Electronic facility for business processes

A value-added network (VAN) is a hosted service offering that acts as an intermediary between business partners sharing standards based on proprietary data via shared business processes. The offered service is referred to as "value-added network services".

== 1960s: "Timesharing" and "network" service ==

Following in the wake of timesharing providers, provision of leased lines between terminals and data centers proved a sustainable business which led to the establishment of dedicated business units and companies specialized in the management and marketing of such network services. See Tymshare for an example of a timeshare services company that spun off Tymnet as a data communications specialist with a complex product portfolio.
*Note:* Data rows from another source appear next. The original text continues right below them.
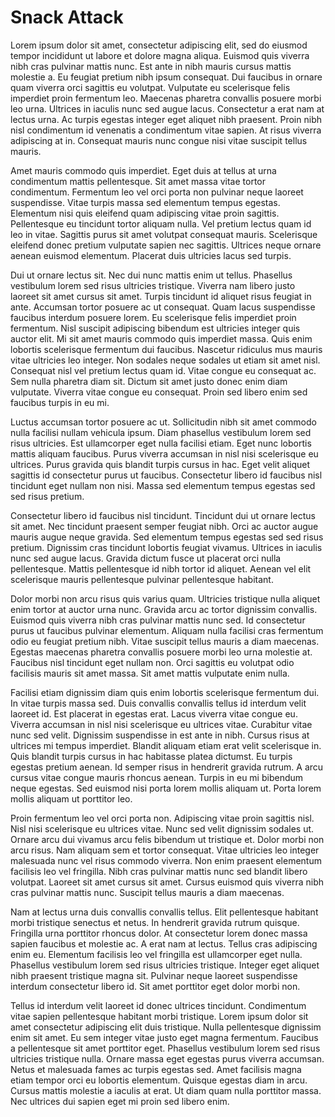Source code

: # Snack Attack

Lorem ipsum dolor sit amet, consectetur adipiscing elit, sed do eiusmod tempor incididunt ut labore et dolore magna aliqua. Euismod quis viverra nibh cras pulvinar mattis nunc. Est ante in nibh mauris cursus mattis molestie a. Eu feugiat pretium nibh ipsum consequat. Dui faucibus in ornare quam viverra orci sagittis eu volutpat. Vulputate eu scelerisque felis imperdiet proin fermentum leo. Maecenas pharetra convallis posuere morbi leo urna. Ultrices in iaculis nunc sed augue lacus. Consectetur a erat nam at lectus urna. Ac turpis egestas integer eget aliquet nibh praesent. Proin nibh nisl condimentum id venenatis a condimentum vitae sapien. At risus viverra adipiscing at in. Consequat mauris nunc congue nisi vitae suscipit tellus mauris.

Amet mauris commodo quis imperdiet. Eget duis at tellus at urna condimentum mattis pellentesque. Sit amet massa vitae tortor condimentum. Fermentum leo vel orci porta non pulvinar neque laoreet suspendisse. Vitae turpis massa sed elementum tempus egestas. Elementum nisi quis eleifend quam adipiscing vitae proin sagittis. Pellentesque eu tincidunt tortor aliquam nulla. Vel pretium lectus quam id leo in vitae. Sagittis purus sit amet volutpat consequat mauris. Scelerisque eleifend donec pretium vulputate sapien nec sagittis. Ultrices neque ornare aenean euismod elementum. Placerat duis ultricies lacus sed turpis.

Dui ut ornare lectus sit. Nec dui nunc mattis enim ut tellus. Phasellus vestibulum lorem sed risus ultricies tristique. Viverra nam libero justo laoreet sit amet cursus sit amet. Turpis tincidunt id aliquet risus feugiat in ante. Accumsan tortor posuere ac ut consequat. Quam lacus suspendisse faucibus interdum posuere lorem. Eu scelerisque felis imperdiet proin fermentum. Nisl suscipit adipiscing bibendum est ultricies integer quis auctor elit. Mi sit amet mauris commodo quis imperdiet massa. Quis enim lobortis scelerisque fermentum dui faucibus. Nascetur ridiculus mus mauris vitae ultricies leo integer. Non sodales neque sodales ut etiam sit amet nisl. Consequat nisl vel pretium lectus quam id. Vitae congue eu consequat ac. Sem nulla pharetra diam sit. Dictum sit amet justo donec enim diam vulputate. Viverra vitae congue eu consequat. Proin sed libero enim sed faucibus turpis in eu mi.

Luctus accumsan tortor posuere ac ut. Sollicitudin nibh sit amet commodo nulla facilisi nullam vehicula ipsum. Diam phasellus vestibulum lorem sed risus ultricies. Est ullamcorper eget nulla facilisi etiam. Eget nunc lobortis mattis aliquam faucibus. Purus viverra accumsan in nisl nisi scelerisque eu ultrices. Purus gravida quis blandit turpis cursus in hac. Eget velit aliquet sagittis id consectetur purus ut faucibus. Consectetur libero id faucibus nisl tincidunt eget nullam non nisi. Massa sed elementum tempus egestas sed sed risus pretium.

Consectetur libero id faucibus nisl tincidunt. Tincidunt dui ut ornare lectus sit amet. Nec tincidunt praesent semper feugiat nibh. Orci ac auctor augue mauris augue neque gravida. Sed elementum tempus egestas sed sed risus pretium. Dignissim cras tincidunt lobortis feugiat vivamus. Ultrices in iaculis nunc sed augue lacus. Gravida dictum fusce ut placerat orci nulla pellentesque. Mattis pellentesque id nibh tortor id aliquet. Aenean vel elit scelerisque mauris pellentesque pulvinar pellentesque habitant.

Dolor morbi non arcu risus quis varius quam. Ultricies tristique nulla aliquet enim tortor at auctor urna nunc. Gravida arcu ac tortor dignissim convallis. Euismod quis viverra nibh cras pulvinar mattis nunc sed. Id consectetur purus ut faucibus pulvinar elementum. Aliquam nulla facilisi cras fermentum odio eu feugiat pretium nibh. Vitae suscipit tellus mauris a diam maecenas. Egestas maecenas pharetra convallis posuere morbi leo urna molestie at. Faucibus nisl tincidunt eget nullam non. Orci sagittis eu volutpat odio facilisis mauris sit amet massa. Sit amet mattis vulputate enim nulla.

Facilisi etiam dignissim diam quis enim lobortis scelerisque fermentum dui. In vitae turpis massa sed. Duis convallis convallis tellus id interdum velit laoreet id. Est placerat in egestas erat. Lacus viverra vitae congue eu. Viverra accumsan in nisl nisi scelerisque eu ultrices vitae. Curabitur vitae nunc sed velit. Dignissim suspendisse in est ante in nibh. Cursus risus at ultrices mi tempus imperdiet. Blandit aliquam etiam erat velit scelerisque in. Quis blandit turpis cursus in hac habitasse platea dictumst. Eu turpis egestas pretium aenean. Id semper risus in hendrerit gravida rutrum. A arcu cursus vitae congue mauris rhoncus aenean. Turpis in eu mi bibendum neque egestas. Sed euismod nisi porta lorem mollis aliquam ut. Porta lorem mollis aliquam ut porttitor leo.

Proin fermentum leo vel orci porta non. Adipiscing vitae proin sagittis nisl. Nisl nisi scelerisque eu ultrices vitae. Nunc sed velit dignissim sodales ut. Ornare arcu dui vivamus arcu felis bibendum ut tristique et. Dolor morbi non arcu risus. Nam aliquam sem et tortor consequat. Vitae ultricies leo integer malesuada nunc vel risus commodo viverra. Non enim praesent elementum facilisis leo vel fringilla. Nibh cras pulvinar mattis nunc sed blandit libero volutpat. Laoreet sit amet cursus sit amet. Cursus euismod quis viverra nibh cras pulvinar mattis nunc. Suscipit tellus mauris a diam maecenas.

Nam at lectus urna duis convallis convallis tellus. Elit pellentesque habitant morbi tristique senectus et netus. In hendrerit gravida rutrum quisque. Fringilla urna porttitor rhoncus dolor. At consectetur lorem donec massa sapien faucibus et molestie ac. A erat nam at lectus. Tellus cras adipiscing enim eu. Elementum facilisis leo vel fringilla est ullamcorper eget nulla. Phasellus vestibulum lorem sed risus ultricies tristique. Integer eget aliquet nibh praesent tristique magna sit. Pulvinar neque laoreet suspendisse interdum consectetur libero id. Sit amet porttitor eget dolor morbi non.

Tellus id interdum velit laoreet id donec ultrices tincidunt. Condimentum vitae sapien pellentesque habitant morbi tristique. Lorem ipsum dolor sit amet consectetur adipiscing elit duis tristique. Nulla pellentesque dignissim enim sit amet. Eu sem integer vitae justo eget magna fermentum. Faucibus a pellentesque sit amet porttitor eget. Phasellus vestibulum lorem sed risus ultricies tristique nulla. Ornare massa eget egestas purus viverra accumsan. Netus et malesuada fames ac turpis egestas sed. Amet facilisis magna etiam tempor orci eu lobortis elementum. Quisque egestas diam in arcu. Cursus mattis molestie a iaculis at erat. Ut diam quam nulla porttitor massa. Nec ultrices dui sapien eget mi proin sed libero enim.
== 1970s: Marketisation of telecommunication ==

The large-scale allocation of network services by private companies was in conflict with state-controlled telecommunications sector. To be able to gain a license for telecommunication service provision to customers, a private business had to "add value" to the communications line in order to be a distinguishable service. Therefore, the notion of "value-added network services" was established to allow for operation of such private businesses as an exemption from state control.
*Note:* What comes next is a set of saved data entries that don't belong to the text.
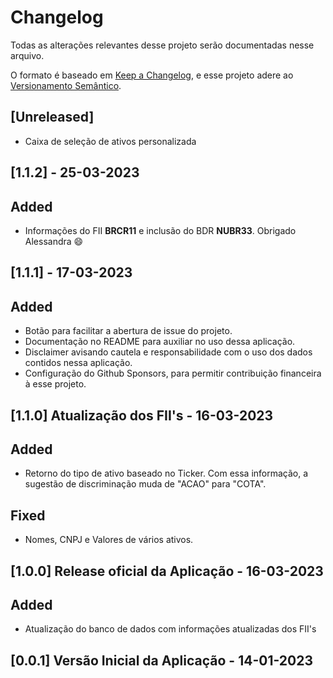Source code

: # Changelog

Todas as alterações relevantes desse projeto serão documentadas nesse arquivo.

O formato é baseado em  [Keep a Changelog](https://keepachangelog.com/en/1.0.0/),
e esse projeto adere ao [Versionamento Semântico](https://semver.org/spec/v2.0.0.html).

## [Unreleased]

* Caixa de seleção de ativos personalizada

## [1.1.2] - 25-03-2023
## Added
* Informações do FII **BRCR11** e inclusão do BDR **NUBR33**. Obrigado Alessandra :smile:

## [1.1.1] - 17-03-2023
## Added
* Botão para facilitar a abertura de issue do projeto.
* Documentação no README para auxiliar no uso dessa aplicação.
* Disclaimer avisando cautela e responsabilidade com o uso dos dados contidos nessa aplicação.
* Configuração do Github Sponsors, para permitir contribuição financeira à esse projeto.

## [1.1.0] Atualização dos FII's - 16-03-2023

## Added
* Retorno do tipo de ativo baseado no Ticker. Com essa informação, a sugestão de discriminação muda de "ACAO" para "COTA".

## Fixed
* Nomes, CNPJ e Valores de vários ativos.

## [1.0.0] Release oficial da Aplicação - 16-03-2023

## Added
* Atualização do banco de dados com informações atualizadas dos FII's

## [0.0.1] Versão Inicial da Aplicação - 14-01-2023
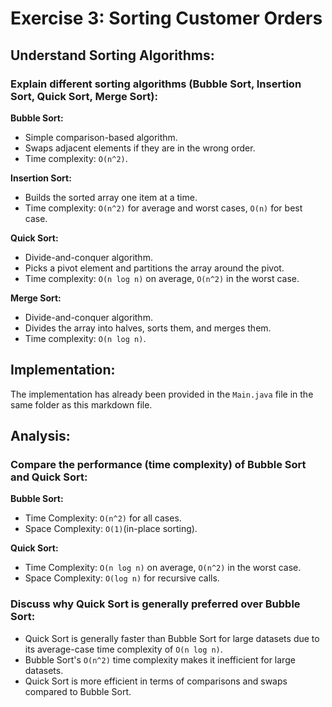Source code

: # Exercise 3: Sorting Customer Orders

## Understand Sorting Algorithms:
### Explain different sorting algorithms (Bubble Sort, Insertion Sort, Quick Sort, Merge Sort):

**Bubble Sort:**  
- Simple comparison-based algorithm.
- Swaps adjacent elements if they are in the wrong order.
- Time complexity: `O(n^2)`.

**Insertion Sort:**  
- Builds the sorted array one item at a time.
- Time complexity: `O(n^2)` for average and worst cases, `O(n)` for best case.

**Quick Sort:**  
- Divide-and-conquer algorithm.
- Picks a pivot element and partitions the array around the pivot.
- Time complexity: `O(n log n)` on average, `O(n^2)` in the worst case.

**Merge Sort:**  
- Divide-and-conquer algorithm.
- Divides the array into halves, sorts them, and merges them.
- Time complexity: `O(n log n)`.

## Implementation:
The implementation has already been provided in the `Main.java` file in the same folder as this markdown file.

## Analysis:
### Compare the performance (time complexity) of Bubble Sort and Quick Sort:
**Bubble Sort:**  
- Time Complexity: `O(n^2)` for all cases.
- Space Complexity: `O(1)`(in-place sorting).

**Quick Sort:**  
- Time Complexity: `O(n log n)` on average, `O(n^2)` in the worst case.
- Space Complexity: `O(log n)` for recursive calls.

### Discuss why Quick Sort is generally preferred over Bubble Sort:
- Quick Sort is generally faster than Bubble Sort for large datasets due to its average-case time complexity of `O(n log n)`.
- Bubble Sort's `O(n^2)` time complexity makes it inefficient for large datasets.
- Quick Sort is more efficient in terms of comparisons and swaps compared to Bubble Sort.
The telecommunication operator sector was marketed in the USA in 1982 (see Modification of Final Judgment) and in the United Kingdom starting with the early 1980s (mainly due to the privatization of British Telecom under Prime Minister Margaret Thatcher). In the later 1980s, running a value-added network service required licensing in the U.K. while the term "value-added network" had merely become a functional description of a specific subset of networked data communication in the USA.

== Since 1980s: International competition and standardization efforts ==

On a multinational scale, and due to the heterogeneous telecommunication economy and infrastructure before the market penetration of the Internet, management of a value-added network service proved a complicated task leading to the idea of user-defined networks, a concept preceding the nowadays ubiquitous availability of internet service. Standardization efforts for data networking were made by ITU-T (formerly CCIT) and included X.25 packet-switched networks and X.400 message handling systems, specifically motivated by an emerging transatlantic competition in the early 1990s.

== Perspective ==

In the absence of state-operated telecommunication sector, value-added network services are still used, mainly as a functional description, in conjunction with dedicated leased lines for business-to-business communications (especially for EDIFACT data transfer).

Governments like South Africa still maintain explicit regulation, while others address specific services with licensing.

Traditionally, most value-added network services mainly supported general-purpose business-to-business integration capabilities focused on electronic data interchanges, but service providers are evolving to become more process- and industry-specific over time, particularly in industries such as retail and hi-tech manufacturing. Some sources suggest that modern value-added network services should be called "trading grids" due to commonalities with grid computing.
Others distinguish internet service providers from international value-added network services (IVANS) operators.